Hierarchical Multiscale Recurrent Neural Networks

The paper presents a sophisticated approach to modeling temporal data through hierarchical multiscale recurrent neural networks (HM-RNNs). This research addresses the complex issue of learning both hierarchical and temporal representations within recurrent neural networks, a challenge that has persisted despite advancements in the field.

Key Contributions

  1. Hierarchical Boundary Detection: The paper introduces a hierarchical multiscale RNN capable of dynamically identifying and learning from latent hierarchical structures in sequences without requiring explicit boundary information. This innovation contrasts with previous models which relied on manually set timescale hyperparameters.
  2. Novel Update Mechanism: The proposed architecture employs three distinct operations—UPDATE, COPY, and FLUSH—facilitating efficient learning of hierarchical multiscale structures. This mechanism optimizes for computational efficiency and mitigates issues such as the vanishing gradient problem by reducing updates at higher layers.
  3. Boundary Detector Using Binary Variables: Each layer includes a boundary detector that learns to detect segment end points—a significant enhancement over fixed-rate hierarchical RNNs and Clockwork RNNs. The use of a straight-through estimator for training ensures efficient gradient computation despite the non-differentiability of boundary decisions.

Empirical Evaluation

The HM-RNN model demonstrates its efficacy across multiple datasets and tasks:

  • Character-Level LLMing: The model achieves state-of-the-art results on the Text8 dataset while offering comparable performance on the Penn Treebank and Hutter Prize Wikipedia datasets. These outcomes underline the model's ability to capture and utilize hierarchical structures effectively in discrete sequence data.
  • Handwriting Sequence Generation: The application of HM-RNNs to real-valued sequences, such as those in handwriting data, further showcases the model's versatility. The empirical results indicate improved performance over traditional LSTMs, highlighting the model’s adaptability to sequences with clear hierarchical segmentations.

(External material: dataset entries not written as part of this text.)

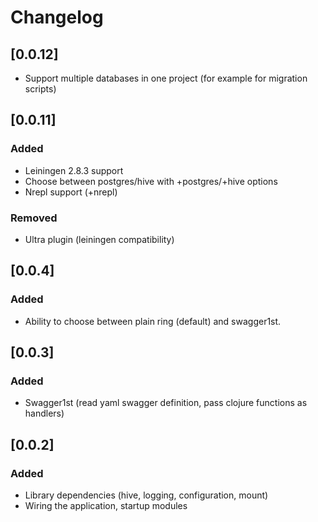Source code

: # Changelog

## [0.0.12]
- Support multiple databases in one project (for example for migration scripts)

## [0.0.11]
### Added
- Leiningen 2.8.3 support
- Choose between postgres/hive with +postgres/+hive options
- Nrepl support (+nrepl)

### Removed
- Ultra plugin (leiningen compatibility)

## [0.0.4]
### Added
- Ability to choose between plain ring (default) and swagger1st.

## [0.0.3]
### Added
- Swagger1st (read yaml swagger definition, pass clojure functions as handlers)

## [0.0.2]
### Added
- Library dependencies (hive, logging, configuration, mount)
- Wiring the application, startup modules
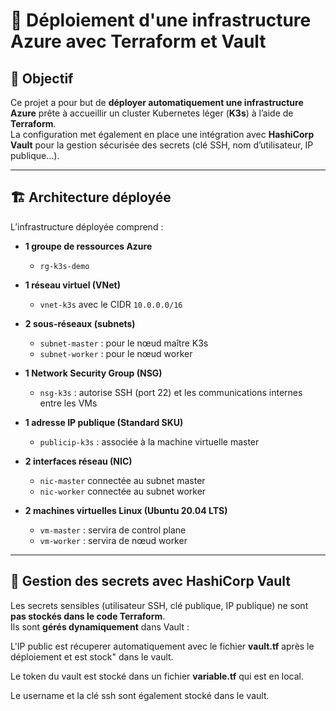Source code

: # 🚀 Déploiement d'une infrastructure Azure avec Terraform et Vault

## 🧩 Objectif

Ce projet a pour but de **déployer automatiquement une infrastructure Azure** prête à accueillir un cluster Kubernetes léger (**K3s**) à l’aide de **Terraform**.  
La configuration met également en place une intégration avec **HashiCorp Vault** pour la gestion sécurisée des secrets (clé SSH, nom d’utilisateur, IP publique…).

---

## 🏗️ Architecture déployée

L’infrastructure déployée comprend :

- **1 groupe de ressources Azure**
  - `rg-k3s-demo`

- **1 réseau virtuel (VNet)**  
  - `vnet-k3s` avec le CIDR `10.0.0.0/16`

- **2 sous-réseaux (subnets)**  
  - `subnet-master` : pour le nœud maître K3s  
  - `subnet-worker` : pour le nœud worker

- **1 Network Security Group (NSG)**  
  - `nsg-k3s` : autorise SSH (port 22) et les communications internes entre les VMs

- **1 adresse IP publique (Standard SKU)**  
  - `publicip-k3s` : associée à la machine virtuelle master

- **2 interfaces réseau (NIC)**  
  - `nic-master` connectée au subnet master  
  - `nic-worker` connectée au subnet worker

- **2 machines virtuelles Linux (Ubuntu 20.04 LTS)**  
  - `vm-master` : servira de control plane  
  - `vm-worker` : servira de nœud worker  

---

## 🔐 Gestion des secrets avec HashiCorp Vault

Les secrets sensibles (utilisateur SSH, clé publique, IP publique) ne sont **pas stockés dans le code Terraform**.  
Ils sont **gérés dynamiquement** dans Vault :

L'IP public est récuperer automatiquement avec le fichier **vault.tf** après le déploiement et est stock" dans le vault.

Le token du vault est stocké dans un fichier **variable.tf** qui est en local.

Le username et la clé ssh sont également stocké dans le vault.



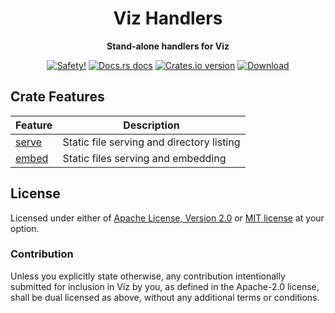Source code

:<h1 align="center">Viz Handlers</h1>

<div align="center">
  <p><strong>Stand-alone handlers for Viz</strong></p>
</div>

<div align="center">
  <!-- Safety -->
  <a href="/">
    <img src="https://img.shields.io/badge/-safety!-success?style=flat-square"
      alt="Safety!" /></a>
  <!-- Docs.rs docs -->
  <a href="https://docs.rs/viz-handlers">
    <img src="https://img.shields.io/badge/docs-latest-blue.svg?style=flat-square"
      alt="Docs.rs docs" /></a>
  <!-- Crates version -->
  <a href="https://crates.io/crates/viz-handlers">
    <img src="https://img.shields.io/crates/v/viz-handlers.svg?style=flat-square"
    alt="Crates.io version" /></a>
  <!-- Downloads -->
  <a href="https://crates.io/crates/viz-handlers">
    <img src="https://img.shields.io/crates/d/viz-handlers.svg?style=flat-square"
      alt="Download" /></a>
</div>

## Crate Features

Feature              | Description
-------------------- | ------------
[serve](./src/serve) | Static file serving and directory listing
[embed](./src/embed) | Static files serving and embedding

## License

Licensed under either of [Apache License, Version 2.0](LICENSE-APACHE) or
[MIT license](LICENSE-MIT) at your option.

### Contribution

Unless you explicitly state otherwise, any contribution intentionally submitted 
for inclusion in Viz by you, as defined in the Apache-2.0 license, shall
be dual licensed as above, without any additional terms or conditions.
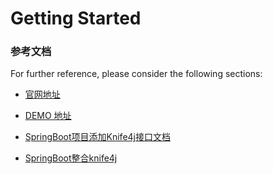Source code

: # Getting Started

### 参考文档
For further reference, please consider the following sections:

* [官网地址](https://doc.xiaominfo.com/)
* [DEMO 地址](https://gitee.com/xiaoym/swagger-bootstrap-ui-demo)
* [SpringBoot项目添加Knife4j接口文档](https://blog.csdn.net/mianyao1004/article/details/104331423)

* [SpringBoot整合knife4j](https://blog.csdn.net/Zack_tzh/article/details/105558148)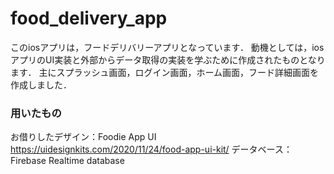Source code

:# food_delivery_app

このiosアプリは，フードデリバリーアプリとなっています．
動機としては，iosアプリのUI実装と外部からデータ取得の実装を学ぶために作成されたものとなります．
主にスプラッシュ画面，ログイン画面，ホーム画面，フード詳細画面を作成しました．

### 用いたもの
お借りしたデザイン：Foodie App UI https://uidesignkits.com/2020/11/24/food-app-ui-kit/
データベース：Firebase Realtime database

Implications and Future Directions

The research offers both theoretical and practical implications. Theoretically, it opens avenues for developing RNNs that can autonomously discover and exploit latent structures in data, a significant departure from the need for explicit annotations or fixed temporal scales. Practically, the model’s architecture is likely to influence areas such as speech recognition, machine translation, and any domain that benefits from hierarchical sequence understanding.

Future research directions could explore the extension of this approach to other forms of neural networks or its integration with attention mechanisms. Further optimizations in boundary detection and segment processing could enhance the model's performance and interpretability.

In conclusion, the HM-RNN approach presents a compelling framework for modeling sequences with intrinsic hierarchical structures, offering both novel insights and strong empirical performance in sequence modeling tasks.